- Problem:
Find how many lines in the entries below carry the word "return" and answer with only that figure.

- Data records:
---*---
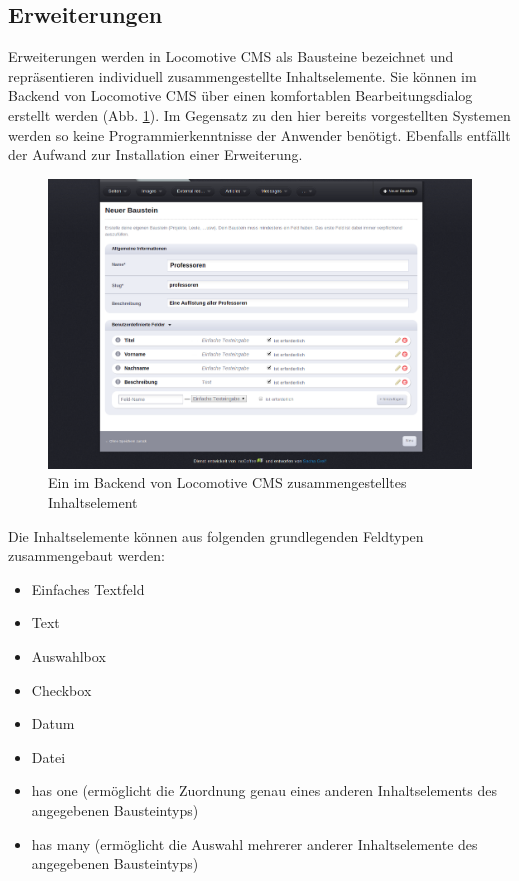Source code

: \subsection{Erweiterungen}
\label{sec:ErweiterungenLocomotive}
Erweiterungen werden in Locomotive CMS als Bausteine bezeichnet und repräsentieren individuell zusammengestellte Inhaltselemente. Sie können im Backend von Locomotive CMS über einen komfortablen Bearbeitungsdialog erstellt werden (Abb. \ref{locomotivecontent}). Im Gegensatz zu den hier bereits vorgestellten Systemen werden so keine Programmierkenntnisse der Anwender benötigt. Ebenfalls entfällt der Aufwand zur Installation einer Erweiterung.
\begin{figure}[!h]
\begin{center}
\includegraphics[scale=0.3]{images/analyse/locomotive/customcontent.png}
\caption{Ein im Backend von Locomotive CMS zusammengestelltes Inhaltselement}
\label{locomotivecontent}
\end{center}
\end{figure}
\newpage
Die Inhaltselemente können aus folgenden grundlegenden Feldtypen zusammengebaut werden:
\begin{itemize}
\item
Einfaches Textfeld
\item
Text
\item
Auswahlbox
\item
Checkbox
\item
Datum
\item
Datei
\item
has one (ermöglicht die Zuordnung genau eines anderen Inhaltselements des angegebenen Bausteintyps)
\item
has many (ermöglicht die Auswahl mehrerer anderer Inhaltselemente des angegebenen Bausteintyps)
\end{itemize}

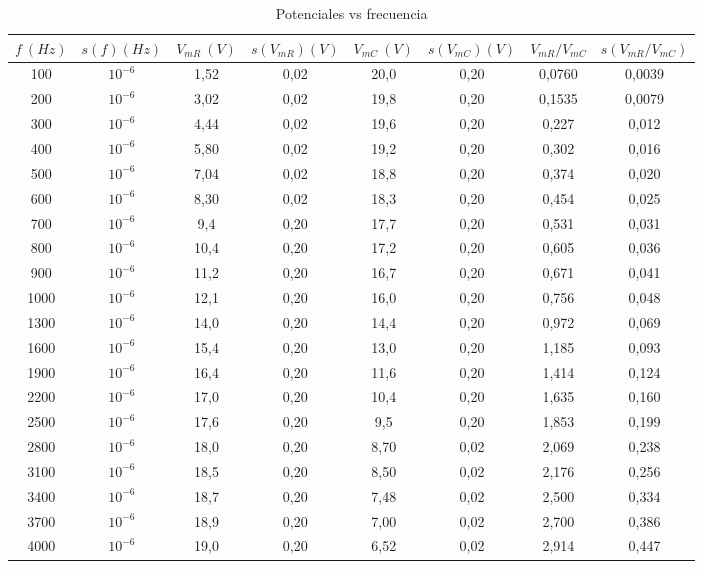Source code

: \documentclass[10pt,a4paper]{article}
\begin{document}
\begin{table} %
\begin{center}
\begin{tabular}{| c | c | c | c | c | c | c | c |} 
\hline$ f  \ (Hz) $ & $ s(f) (Hz) $ & $V_{mR} \ (V)$ & $ s(V_{mR}) (V)$  & $V_{mC} \ (V)$ & $ s(V_{mC}) (V) $ & $V_{mR} / V_{mC} $ & $ s(V_{mR} / V_{mC})$
  \\  \hline
100 & $10^{-6}$ & 1,52 & 0,02 & 20,0 & 0,20 & 0,0760 & 0,0039
  \\ 
200 & $10^{-6}$ & 3,02 & 0,02 & 19,8 & 0,20 & 0,1535 & 0,0079
  \\ 
300 & $10^{-6}$ & 4,44 & 0,02 & 19,6 & 0,20 & 0,227 & 0,012
  \\ 
400 & $10^{-6}$ & 5,80 & 0,02 & 19,2 & 0,20 & 0,302 & 0,016
  \\ 
500 & $10^{-6}$ & 7,04 & 0,02 & 18,8 & 0,20 & 0,374 & 0,020
  \\ 
600 & $10^{-6}$ & 8,30 & 0,02 & 18,3 & 0,20 & 0,454 & 0,025
  \\ 
700 & $10^{-6}$ & 9,4 & 0,20 & 17,7 & 0,20 & 0,531 & 0,031
  \\ 
800 & $10^{-6}$ & 10,4 & 0,20 & 17,2 & 0,20 & 0,605 & 0,036
  \\ 
900 & $10^{-6}$ & 11,2 & 0,20 & 16,7 & 0,20 & 0,671 & 0,041
  \\ 
1000 & $10^{-6}$ & 12,1 & 0,20 & 16,0 & 0,20 & 0,756 & 0,048
  \\ 
1300 & $10^{-6}$ & 14,0 & 0,20 & 14,4 & 0,20 & 0,972 & 0,069
  \\ 
1600 & $10^{-6}$ & 15,4 & 0,20 & 13,0 & 0,20 & 1,185 & 0,093
  \\ 
1900 & $10^{-6}$ & 16,4 & 0,20 & 11,6 & 0,20 & 1,414 & 0,124
  \\ 
2200 & $10^{-6}$ & 17,0 & 0,20 & 10,4 & 0,20 & 1,635 & 0,160
  \\ 
2500 & $10^{-6}$ & 17,6 & 0,20 & 9,5 & 0,20 & 1,853 & 0,199
  \\ 
2800 & $10^{-6}$ & 18,0 & 0,20 & 8,70 & 0,02 & 2,069 & 0,238
  \\ 
3100 & $10^{-6}$ & 18,5 & 0,20 & 8,50 & 0,02 & 2,176 & 0,256
  \\ 
3400 & $10^{-6}$ & 18,7 & 0,20 & 7,48 & 0,02 & 2,500 & 0,334
  \\ 
3700 & $10^{-6}$ & 18,9 & 0,20 & 7,00 & 0,02 & 2,700 & 0,386
  \\ 
4000 & $10^{-6}$ & 19,0 & 0,20 & 6,52 & 0,02 & 2,914 & 0,447
  \\ \hline
\end{tabular}
\label{tabla impedancia  capacitiva}
\caption{Potenciales vs frecuencia}
\end{center}
\end{table}
\end{document}
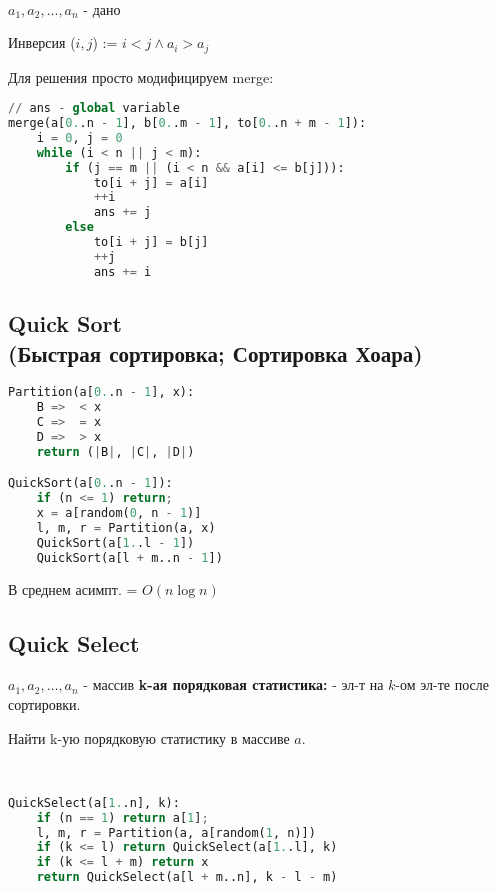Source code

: \begin{task}
~\newline

$a_1, a_2, \ldots , a_n$ - дано

Инверсия ($i, j$) := $ i < j \land a_i > a_j$
\end{task}
\begin{solution}
Для решения просто модифицируем merge:

\lstset{style=mystyle}
\begin{lstlisting}[language=Python, caption=Merge for inversions]
// ans - global variable
merge(a[0..n - 1], b[0..m - 1], to[0..n + m - 1]):
    i = 0, j = 0
    while (i < n || j < m):
        if (j == m || (i < n && a[i] <= b[j])):
            to[i + j] = a[i]
            ++i
            ans += j
        else
            to[i + j] = b[j]
            ++j
            ans += i
\end{lstlisting}
\end{solution}

\subsection{Quick Sort \\ (Быстрая сортировка; Сортировка Хоара)}
\lstset{style=mystyle}
\begin{lstlisting}[language=Python, caption=Quick Sort]
Partition(a[0..n - 1], x):
    B =>  < x
    C =>  = x
    D =>  > x
    return (|B|, |C|, |D|)

QuickSort(a[0..n - 1]):
    if (n <= 1) return;
    x = a[random(0, n - 1)]
    l, m, r = Partition(a, x)
    QuickSort(a[1..l - 1])
    QuickSort(a[l + m..n - 1])
\end{lstlisting}
\begin{theorem}
В среднем асимпт. = $O(n \log n)$
\end{theorem}
\subsection{Quick Select}
\begin{definition}
$a_1, a_2, \ldots, a_n$ - массив
\textbf{k-ая порядковая статистика:} - эл-т на $k$-ом эл-те после сортировки.
\end{definition}
\begin{task}
Найти k-ую порядковую статистику в массиве $a$.
\end{task}
\begin{solution}
    ~\newline
    
\lstset{style=mystyle}
\begin{lstlisting}[language=Python, caption=QuickSelect]
QuickSelect(a[1..n], k):
    if (n == 1) return a[1];
    l, m, r = Partition(a, a[random(1, n)])
    if (k <= l) return QuickSelect(a[1..l], k)
    if (k <= l + m) return x
    return QuickSelect(a[l + m..n], k - l - m)
\end{lstlisting}
\end{solution}
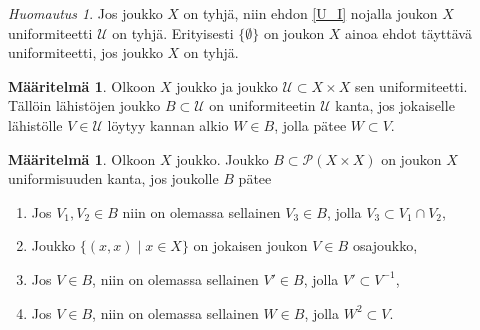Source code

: \documentclass[12pt,a4paper,leqno]{report}
\newcommand{\U}{\mathcal{U}}
\newcommand{\Pot}{\mathcal{P}}
\theoremstyle{plain}
\theoremstyle{definition}
\newtheorem{maar}[equation]{Määritelmä}
\theoremstyle{remark}
\newtheorem{huom}[equation]{Huomautus}
\begin{document}
\begin{huom}
Jos joukko $X$ on tyhjä, niin ehdon \ref{U_I} 
nojalla joukon $X$ uniformiteetti $\U$ on tyhjä. Erityisesti $\{\emptyset\}$ on joukon $X$ ainoa ehdot täyttävä uniformiteetti, jos joukko $X$ on tyhjä.
\end{huom}
\begin{maar}
Olkoon $X$ joukko ja joukko $\U\subset X\times X$ sen uniformiteetti. Tällöin lähistöjen joukko $B\subset \U$ on uniformiteetin $\U$ kanta, jos jokaiselle lähistölle $V\in\U$ löytyy kannan alkio $W\in B$, jolla pätee $W\subset V$.
\end{maar}
\begin{maar}
Olkoon $X$ joukko. Joukko $B\subset \Pot (X\times X)$ on joukon $X$ uniformisuuden kanta, jos joukolle $B$ pätee
\begin{enumerate} [label=(B\arabic*)]
\item\label{B_I} Jos $V_1,V_2\in B$ niin on olemassa sellainen $V_3\in B$, jolla $V_3\subset V_1\cap V_2$,
\item\label{U'_I} Joukko $\{(x,x)\mid x\in X\}$ on jokaisen joukon $V\in B$ osajoukko,
\item\label{U'_II} Jos $V\in B$, niin on olemassa sellainen $V'\in B$, jolla $V'\subset V^{-1}%
$,
\item\label{U'_III} Jos $V\in B$, niin on olemassa sellainen $W\in B$, jolla $ W^2\subset V$.%
\end{enumerate}
\end{maar}
\end{document}
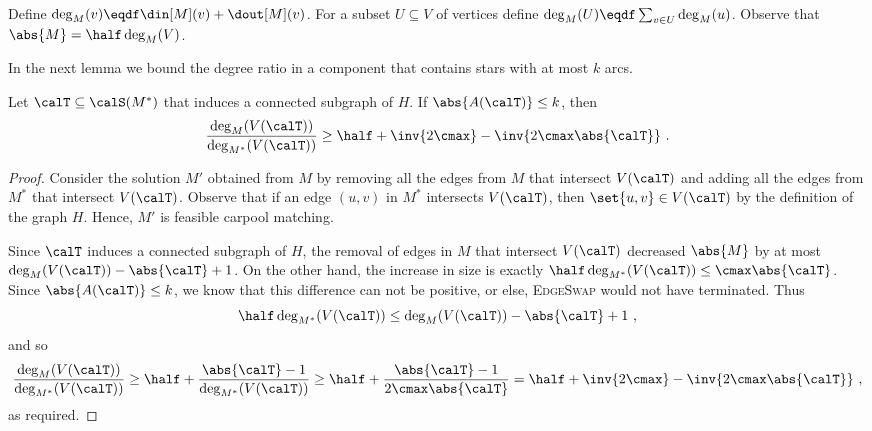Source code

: 
Define $\deg_M(v) \eqdf \din[M](v) + \dout[M](v)$.  For a subset
$U \subseteq V$ of vertices define $\deg_M(U) \eqdf \sum_{v \in
U} \deg_M(u)$.
%
Observe that $\abs{M} = \half \deg_M(V)$.

In the next lemma we bound the degree ratio in a component that
contains stars with at most $k$ arcs.

\begin{lemma}
\label{lemma:r}
Let $\calT \subseteq \calS(M^*)$ that induces a connected subgraph of
$H$.  If $\abs{A(\calT)} \leq k$, then
\[
\frac{\deg_M(V(\calT))}{\deg_{M^*}(V(\calT))} 
\geq \half + \inv{2\cmax} - \inv{2\cmax\abs{\calT}}
~.
\]
\end{lemma}
\begin{proof}
Consider the solution $M'$ obtained from $M$ by removing all the
edges from $M$ that intersect $V(\calT)$ and adding all the edges from
$M^*$ that intersect $V(\calT)$.  Observe that if an edge $(u,v)$ in
$M^*$ intersects $V(\calT)$, then $\set{u,v} \in V(\calT)$ by the
definition of the graph $H$.  Hence, $M'$ is feasible carpool
matching.

Since $\calT$ induces a connected subgraph of $H$, the removal of
edges in $M$ that intersect $V(\calT)$ decreased $\abs{M}$ by at most
$\deg_M(V(\calT)) - \abs{\calT} + 1$.
%
On the other hand, the increase in size is exactly
 $\half \deg_{M^*}(V(\calT)) \leq \cmax \abs{\calT}$.
%
Since $\abs{A(\calT)} \leq k$, we know that this difference can not be
positive, or else, \textsc{EdgeSwap} would not have terminated.  Thus
\[
\half \deg_{M^*}(V(\calT)) \leq \deg_M(V(\calT)) - \abs{\calT} + 1
~,
\]
and so
\[
\frac{\deg_M(V(\calT))}{\deg_{M^*}(V(\calT))}
\geq \half + \frac{\abs{\calT} - 1}{\deg_{M^*}(V(\calT))}
\geq \half + \frac{\abs{\calT} - 1}{2\cmax \abs{\calT}}
=    \half + \inv{2\cmax} - \inv{2\cmax \abs{\calT}}
~,
\]
as required.
\end{proof}





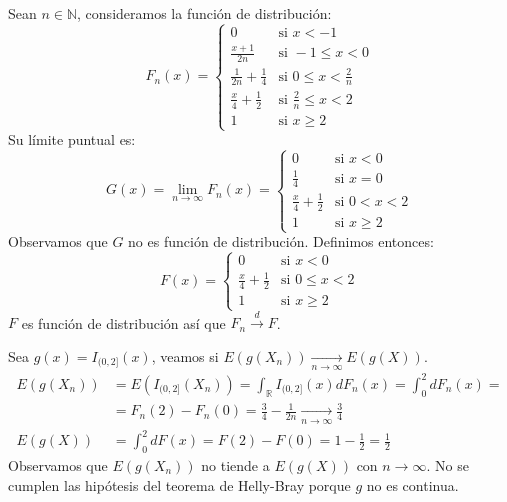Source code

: \begin{example}
    Sean $n \in \mathbb{N}$, consideramos la función de distribución:
    $$F_n(x) = \begin{cases}
            0                          & \text{si } x < -1                 \\
            \frac{x+1}{2n}             & \text{si } -1 \leq x < 0          \\
            \frac{1}{2n} + \frac{1}{4} & \text{si } 0 \leq x < \frac{2}{n} \\
            \frac{x}{4} + \frac{1}{2}  & \text{si } \frac{2}{n} \leq x < 2 \\
            1                          & \text{si } x \geq 2
        \end{cases}$$
    Su límite puntual es:
    $$G(x) = \lim\limits_{n \to \infty} F_n(x) = \begin{cases}
            0                         & \text{si } x < 0     \\
            \frac{1}{4}               & \text{si } x = 0     \\
            \frac{x}{4} + \frac{1}{2} & \text{si } 0 < x < 2 \\
            1                         & \text{si } x \geq 2
        \end{cases}$$
    Observamos que $G$ no es función de distribución.
    Definimos entonces:
    $$F(x) = \begin{cases}
            0                         & \text{si } x < 0        \\
            \frac{x}{4} + \frac{1}{2} & \text{si } 0 \leq x < 2 \\
            1                         & \text{si } x \geq 2
        \end{cases}$$
    $F$ es función de distribución así que $F_n \xrightarrow{d} F$.

    Sea $g(x) = I_{(0,2]}(x)$, veamos si $E(g(X_n)) \xrightarrow[n \to \infty]{} E(g(X))$.
    \begin{align*}
        E(g(X_n)) & = E(I_{(0,2]}(X_n)) = \int_\mathbb{R} I_{(0,2]}(x) dF_n(x) = \int_0^2 dF_n(x) =         \\
                  & = F_n(2) - F_n(0) = \frac{3}{4} - \frac{1}{2n} \xrightarrow[n \to \infty]{} \frac{3}{4} \\
        E(g(X))   & = \int_0^2 dF(x) = F(2) - F(0) = 1 - \frac{1}{2} = \frac{1}{2}
    \end{align*}
    Observamos que $E(g(X_n))$ no tiende a $E(g(X))$ con $n \to \infty$.
    No se cumplen las hipótesis del teorema de Helly-Bray porque $g$ no es continua.


\end{example}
---*---
- Answer space:
6